Decisões no Paraná e Rio de Janeiro seguem entendimento do ministro Luiz Fux.
A decisão do ministro Luiz Fux, presidente do Supremo Tribunal Federal (STF), de que a empresa precisa estar em dia com as obrigações fiscais para que o seu processo de recuperação judicial seja aceito foi proferida não faz nem 20 dias e já está sendo reverberada nos tribunais estaduais. O do Paraná (TJ-PR), por exemplo, adotou o mesmo entendimento ao julgar o tema no Órgão Especial – a sua mais alta instância.
No Rio de Janeiro (TJ-RJ) também há registro semelhante. O desembargador Eduardo Gusmão Alves de Brito Neto, da 16ª Câmara Cível, suspendeu os efeitos de uma decisão da primeira instância que havia concedido a recuperação judicial de uma rede de hotéis por causa das dívidas fiscais. Eram quase R$ 800 milhões.
Ele cita o caso julgado pelo ministro Fux na decisão. O desembargador repete trecho em que o ministro afirma que “a obrigação não interdita o pedido de recuperação judicial do devedor, apenas exige a regularização de tais débitos”.
“Liberar as recuperandas de indicar de que forma pretendem equacionar um débito fiscal de quase oitocentos milhões de reais é o mesmo que permitir que a recuperação judicial se faça às custas da União”, afirma na decisão (processo nº 0046087-14.2020.8.19.0000).
Esse pode ser o início de uma virada na jurisprudência. A apresentação de Certidão Negativa de Débitos (CND) consta na Lei de Recuperações Judiciais e Falências (nº 11.101, de 2005) como um dos requisitos ao processo. Mas essa regra, desde sempre, foi flexibilizada pelos tribunais estaduais e também pelo Superior Tribunal de Justiça (STJ).
O argumento predominante era o de que não haveria um parcelamento de dívidas tributárias adequado para as empresas em recuperação judicial. Até 2014 não existia nenhum. Naquele ano foi editada a Lei nº 13.043, que passou a permitir o pagamento em até 84 vezes. Mas esse programa foi considerado insuficiente e não pegou no mercado.
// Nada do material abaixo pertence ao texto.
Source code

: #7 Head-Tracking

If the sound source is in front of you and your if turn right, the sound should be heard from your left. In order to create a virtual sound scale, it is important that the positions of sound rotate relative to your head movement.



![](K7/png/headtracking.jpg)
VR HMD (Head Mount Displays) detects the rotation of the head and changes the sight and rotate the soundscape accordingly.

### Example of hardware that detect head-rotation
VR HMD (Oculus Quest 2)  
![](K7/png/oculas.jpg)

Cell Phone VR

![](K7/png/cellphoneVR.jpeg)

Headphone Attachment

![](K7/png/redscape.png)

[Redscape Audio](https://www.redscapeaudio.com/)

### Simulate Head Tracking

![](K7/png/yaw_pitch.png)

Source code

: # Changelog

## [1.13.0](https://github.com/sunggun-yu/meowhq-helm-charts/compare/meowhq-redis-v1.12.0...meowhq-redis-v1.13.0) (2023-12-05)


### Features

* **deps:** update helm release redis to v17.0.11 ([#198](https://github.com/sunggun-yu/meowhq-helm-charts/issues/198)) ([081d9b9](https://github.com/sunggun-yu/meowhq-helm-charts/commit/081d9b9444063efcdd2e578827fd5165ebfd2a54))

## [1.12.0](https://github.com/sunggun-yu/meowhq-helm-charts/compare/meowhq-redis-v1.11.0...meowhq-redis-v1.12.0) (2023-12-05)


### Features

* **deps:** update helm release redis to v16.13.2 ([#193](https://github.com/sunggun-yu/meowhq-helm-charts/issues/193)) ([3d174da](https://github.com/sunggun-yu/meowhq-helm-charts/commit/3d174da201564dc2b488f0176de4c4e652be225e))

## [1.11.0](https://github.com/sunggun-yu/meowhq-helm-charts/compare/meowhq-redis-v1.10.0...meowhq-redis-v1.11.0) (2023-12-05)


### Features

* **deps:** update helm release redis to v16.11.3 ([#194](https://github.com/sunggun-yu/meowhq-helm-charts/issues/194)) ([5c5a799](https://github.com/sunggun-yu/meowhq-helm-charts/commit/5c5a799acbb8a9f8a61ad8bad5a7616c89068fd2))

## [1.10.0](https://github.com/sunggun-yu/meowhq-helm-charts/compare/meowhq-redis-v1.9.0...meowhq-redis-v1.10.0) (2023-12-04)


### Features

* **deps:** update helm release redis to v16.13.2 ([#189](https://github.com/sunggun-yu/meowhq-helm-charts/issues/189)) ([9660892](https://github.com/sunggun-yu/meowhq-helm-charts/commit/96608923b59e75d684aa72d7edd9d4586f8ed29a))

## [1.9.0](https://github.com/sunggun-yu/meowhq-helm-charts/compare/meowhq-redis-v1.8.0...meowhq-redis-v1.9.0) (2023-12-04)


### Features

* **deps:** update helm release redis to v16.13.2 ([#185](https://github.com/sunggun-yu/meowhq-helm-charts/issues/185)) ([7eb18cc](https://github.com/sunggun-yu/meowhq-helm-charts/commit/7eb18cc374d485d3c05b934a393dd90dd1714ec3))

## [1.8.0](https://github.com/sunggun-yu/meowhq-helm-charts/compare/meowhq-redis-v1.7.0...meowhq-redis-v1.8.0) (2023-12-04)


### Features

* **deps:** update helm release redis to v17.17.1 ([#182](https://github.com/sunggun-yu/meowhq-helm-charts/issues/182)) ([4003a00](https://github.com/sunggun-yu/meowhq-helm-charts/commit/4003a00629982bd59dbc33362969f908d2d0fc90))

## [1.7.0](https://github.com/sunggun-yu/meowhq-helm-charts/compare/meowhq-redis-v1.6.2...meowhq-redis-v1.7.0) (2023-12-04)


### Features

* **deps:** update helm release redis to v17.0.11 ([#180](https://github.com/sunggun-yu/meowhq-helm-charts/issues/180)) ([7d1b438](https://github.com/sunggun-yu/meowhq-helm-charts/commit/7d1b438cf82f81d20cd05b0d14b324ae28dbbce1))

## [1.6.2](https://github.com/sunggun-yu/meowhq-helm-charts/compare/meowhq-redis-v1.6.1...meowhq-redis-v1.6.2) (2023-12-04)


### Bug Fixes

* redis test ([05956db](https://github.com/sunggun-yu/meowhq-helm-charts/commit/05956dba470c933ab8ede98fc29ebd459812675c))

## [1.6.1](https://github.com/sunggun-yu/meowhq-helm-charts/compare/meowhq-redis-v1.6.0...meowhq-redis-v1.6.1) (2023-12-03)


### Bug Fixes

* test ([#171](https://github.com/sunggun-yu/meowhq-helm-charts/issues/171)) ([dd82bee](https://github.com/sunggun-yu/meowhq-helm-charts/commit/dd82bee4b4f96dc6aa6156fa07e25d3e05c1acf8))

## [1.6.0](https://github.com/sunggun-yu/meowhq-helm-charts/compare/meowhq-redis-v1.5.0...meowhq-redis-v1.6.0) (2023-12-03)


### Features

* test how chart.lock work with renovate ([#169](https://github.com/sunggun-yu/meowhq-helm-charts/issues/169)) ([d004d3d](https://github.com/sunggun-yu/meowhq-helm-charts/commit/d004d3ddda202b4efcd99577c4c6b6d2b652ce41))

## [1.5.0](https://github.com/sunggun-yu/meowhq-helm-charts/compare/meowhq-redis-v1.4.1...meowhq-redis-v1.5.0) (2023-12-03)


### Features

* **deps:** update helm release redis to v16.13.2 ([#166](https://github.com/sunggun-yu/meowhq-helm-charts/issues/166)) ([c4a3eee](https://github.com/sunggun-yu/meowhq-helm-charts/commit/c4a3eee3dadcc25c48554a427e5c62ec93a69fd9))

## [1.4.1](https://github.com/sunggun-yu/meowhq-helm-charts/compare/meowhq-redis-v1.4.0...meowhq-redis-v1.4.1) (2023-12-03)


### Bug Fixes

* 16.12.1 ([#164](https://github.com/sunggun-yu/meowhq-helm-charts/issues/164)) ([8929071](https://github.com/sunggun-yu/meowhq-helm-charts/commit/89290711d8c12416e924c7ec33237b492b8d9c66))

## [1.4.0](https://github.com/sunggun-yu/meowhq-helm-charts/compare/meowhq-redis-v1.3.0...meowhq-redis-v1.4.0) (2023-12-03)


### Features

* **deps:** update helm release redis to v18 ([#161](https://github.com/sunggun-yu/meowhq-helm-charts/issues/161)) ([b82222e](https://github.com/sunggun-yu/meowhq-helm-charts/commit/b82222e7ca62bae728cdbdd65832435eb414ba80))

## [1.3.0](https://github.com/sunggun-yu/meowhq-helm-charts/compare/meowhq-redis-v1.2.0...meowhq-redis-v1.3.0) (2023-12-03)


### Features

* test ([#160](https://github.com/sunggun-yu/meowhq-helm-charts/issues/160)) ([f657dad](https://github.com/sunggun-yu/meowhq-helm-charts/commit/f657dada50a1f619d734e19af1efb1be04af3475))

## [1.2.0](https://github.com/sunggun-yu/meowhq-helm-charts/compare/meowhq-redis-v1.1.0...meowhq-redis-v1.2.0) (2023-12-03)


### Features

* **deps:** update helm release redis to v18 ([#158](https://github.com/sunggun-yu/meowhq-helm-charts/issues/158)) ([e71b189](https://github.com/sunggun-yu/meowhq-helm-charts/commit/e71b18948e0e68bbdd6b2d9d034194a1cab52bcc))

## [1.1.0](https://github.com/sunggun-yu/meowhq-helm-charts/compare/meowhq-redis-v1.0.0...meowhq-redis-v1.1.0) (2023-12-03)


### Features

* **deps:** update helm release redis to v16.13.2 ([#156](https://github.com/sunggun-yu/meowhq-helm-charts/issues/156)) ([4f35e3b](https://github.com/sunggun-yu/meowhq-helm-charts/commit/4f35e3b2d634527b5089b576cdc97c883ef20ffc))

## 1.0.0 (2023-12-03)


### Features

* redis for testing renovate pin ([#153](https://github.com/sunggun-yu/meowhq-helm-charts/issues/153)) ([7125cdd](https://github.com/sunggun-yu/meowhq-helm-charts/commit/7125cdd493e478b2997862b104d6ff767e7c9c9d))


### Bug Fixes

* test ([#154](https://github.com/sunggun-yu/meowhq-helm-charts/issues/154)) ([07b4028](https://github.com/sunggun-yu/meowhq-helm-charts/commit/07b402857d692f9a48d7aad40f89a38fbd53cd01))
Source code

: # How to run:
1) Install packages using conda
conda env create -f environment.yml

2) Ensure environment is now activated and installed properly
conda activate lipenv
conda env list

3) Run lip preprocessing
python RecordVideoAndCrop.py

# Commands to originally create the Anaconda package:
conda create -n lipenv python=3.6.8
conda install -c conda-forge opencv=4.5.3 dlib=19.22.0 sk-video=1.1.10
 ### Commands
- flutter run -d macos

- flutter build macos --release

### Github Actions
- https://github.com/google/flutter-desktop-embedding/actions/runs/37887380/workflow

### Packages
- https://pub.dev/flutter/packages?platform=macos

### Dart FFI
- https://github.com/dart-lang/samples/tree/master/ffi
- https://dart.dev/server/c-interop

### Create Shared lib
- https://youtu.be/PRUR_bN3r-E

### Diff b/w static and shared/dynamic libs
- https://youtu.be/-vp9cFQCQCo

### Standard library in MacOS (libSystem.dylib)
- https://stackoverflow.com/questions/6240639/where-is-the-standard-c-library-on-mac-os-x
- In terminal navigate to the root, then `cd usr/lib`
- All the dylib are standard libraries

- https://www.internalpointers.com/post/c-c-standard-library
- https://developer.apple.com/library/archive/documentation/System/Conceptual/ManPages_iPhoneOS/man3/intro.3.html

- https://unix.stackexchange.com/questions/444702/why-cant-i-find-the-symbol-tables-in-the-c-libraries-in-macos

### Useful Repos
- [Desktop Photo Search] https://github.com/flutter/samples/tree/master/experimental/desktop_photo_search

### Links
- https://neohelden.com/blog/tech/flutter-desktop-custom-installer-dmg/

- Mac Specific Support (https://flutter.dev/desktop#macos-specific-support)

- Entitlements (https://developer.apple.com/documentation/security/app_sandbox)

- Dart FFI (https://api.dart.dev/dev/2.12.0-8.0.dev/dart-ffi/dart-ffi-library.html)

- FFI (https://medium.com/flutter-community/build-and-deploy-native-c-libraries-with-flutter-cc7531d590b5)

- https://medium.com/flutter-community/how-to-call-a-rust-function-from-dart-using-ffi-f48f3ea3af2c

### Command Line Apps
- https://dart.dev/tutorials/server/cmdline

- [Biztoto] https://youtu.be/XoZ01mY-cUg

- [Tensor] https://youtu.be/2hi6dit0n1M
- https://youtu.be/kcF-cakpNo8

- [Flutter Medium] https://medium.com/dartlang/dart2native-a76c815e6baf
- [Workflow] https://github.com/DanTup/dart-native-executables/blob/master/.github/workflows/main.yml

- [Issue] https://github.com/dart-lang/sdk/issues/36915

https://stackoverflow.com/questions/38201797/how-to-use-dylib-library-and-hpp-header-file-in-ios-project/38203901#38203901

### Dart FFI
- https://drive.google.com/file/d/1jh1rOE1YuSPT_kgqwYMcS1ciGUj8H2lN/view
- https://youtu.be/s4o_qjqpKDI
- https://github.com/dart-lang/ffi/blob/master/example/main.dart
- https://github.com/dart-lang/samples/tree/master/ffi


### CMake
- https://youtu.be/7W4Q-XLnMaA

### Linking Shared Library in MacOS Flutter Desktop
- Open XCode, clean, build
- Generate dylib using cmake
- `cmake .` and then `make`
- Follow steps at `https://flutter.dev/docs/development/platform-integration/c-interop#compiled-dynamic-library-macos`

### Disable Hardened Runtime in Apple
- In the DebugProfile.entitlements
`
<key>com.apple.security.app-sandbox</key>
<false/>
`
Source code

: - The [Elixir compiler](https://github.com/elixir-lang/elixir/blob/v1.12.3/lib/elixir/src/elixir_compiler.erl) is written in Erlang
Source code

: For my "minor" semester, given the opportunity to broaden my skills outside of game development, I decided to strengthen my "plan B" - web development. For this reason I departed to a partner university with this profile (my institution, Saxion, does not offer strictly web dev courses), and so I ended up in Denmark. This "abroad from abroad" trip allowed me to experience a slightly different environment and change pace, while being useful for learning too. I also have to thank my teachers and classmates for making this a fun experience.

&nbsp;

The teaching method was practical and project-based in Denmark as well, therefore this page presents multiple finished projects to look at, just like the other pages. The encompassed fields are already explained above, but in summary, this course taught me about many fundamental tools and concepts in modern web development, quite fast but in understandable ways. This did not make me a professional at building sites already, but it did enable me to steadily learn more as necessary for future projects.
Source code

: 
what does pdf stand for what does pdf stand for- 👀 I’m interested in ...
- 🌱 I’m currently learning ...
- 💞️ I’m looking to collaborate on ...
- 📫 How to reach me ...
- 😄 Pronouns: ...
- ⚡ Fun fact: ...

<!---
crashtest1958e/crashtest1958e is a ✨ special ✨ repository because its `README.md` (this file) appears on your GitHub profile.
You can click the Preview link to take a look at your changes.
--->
As decisões levavam em conta o artigo 47 da Lei nº 11.101, de 2005. Consta que o processo de recuperação judicial tem como finalidade viabilizar a preservação da empresa e a sua função social – mantendo empregos e, com o pagamento dos credores, fazendo a economia girar. Esse artigo, se aplicado o princípio da proporcionalidade, se sobrepõe ao 57, que trata da obrigação de regularidade fiscal.
“Haverá uma grande onda de falências se isso mudar”, diz Julio Mandel, sócio do Mandel Advocacia. “O entendimento do STJ manteve muitas empresas funcionando, gerando emprego, renda e pagando tributos. Exigir a CND logo no início do processo não é factível para a nossa realidade. Praticamente nenhuma empresa em recuperação tem.”
Mandel afirma que o Fisco não é deixado de lado nos processos de recuperação judicial. “As empresas pagam os tributos correntes e preveem, nos planos, um percentual do faturamento para quitar os atrasados”, diz.
O advogado chama a atenção ainda que a Fazenda tem privilégios em relação aos demais credores. Existe uma via específica para a cobrança das dívidas – as ações de execução fiscal – e não está sujeita ao processo de recuperação, não se submetendo, portanto, a descontos e prazos previstos nos planos.
A decisão do ministro Luiz Fux, contrária à jurisprudência, foi proferida em caráter liminar no dia 8. Ele julgou pedido da Fazenda Nacional contra acórdão da 3ª Turma do STJ, de junho, que dispensou a apresentação de CND por uma indústria que produz equipamentos para o setor sucroenergético (Rcl 43169).
Pesou, para a decisão de Fux, uma questão processual. A Súmula Vinculante nº 10, editada pelo STF, proíbe órgão fracionário de tribunal de afastar a incidência de lei ou ato normativo do poder público, mesmo que não declare expressamente a sua inconstitucionalidade. O órgão de cúpula dos tribunais é quem teria competência para tanto.
No caso do STJ só a Corte Especial poderia fazer isso. O colegiado tem decisão para dispensar a CND, mas anterior ao parcelamento de 2014 e, por esse motivo, na visão de Luiz Fux, não poderia ser replicada para a situação atual.
O ministro diz, na sua decisão, que outros parcelamentos, até mais benéficos que o de 2014, foram editados depois disso e que há possibilidade de as empresas obterem certidões positivas com efeito de negativas ao negociarem as suas dívidas com o Fisco.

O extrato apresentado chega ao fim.